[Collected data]
******

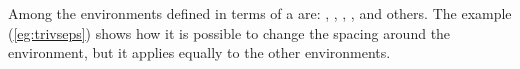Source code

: Among the environments defined in terms of a  are:
,
,
,
, and others.
The example (\ref{eg:trivseps}) shows how it is possible to change the
spacing around the  environment, but it applies equally to the 
other environments.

******

→ Your objective:
Report each line above that includes the string "environments".

→ Answer below:
: Among the environments defined in terms of a  are:
other environments.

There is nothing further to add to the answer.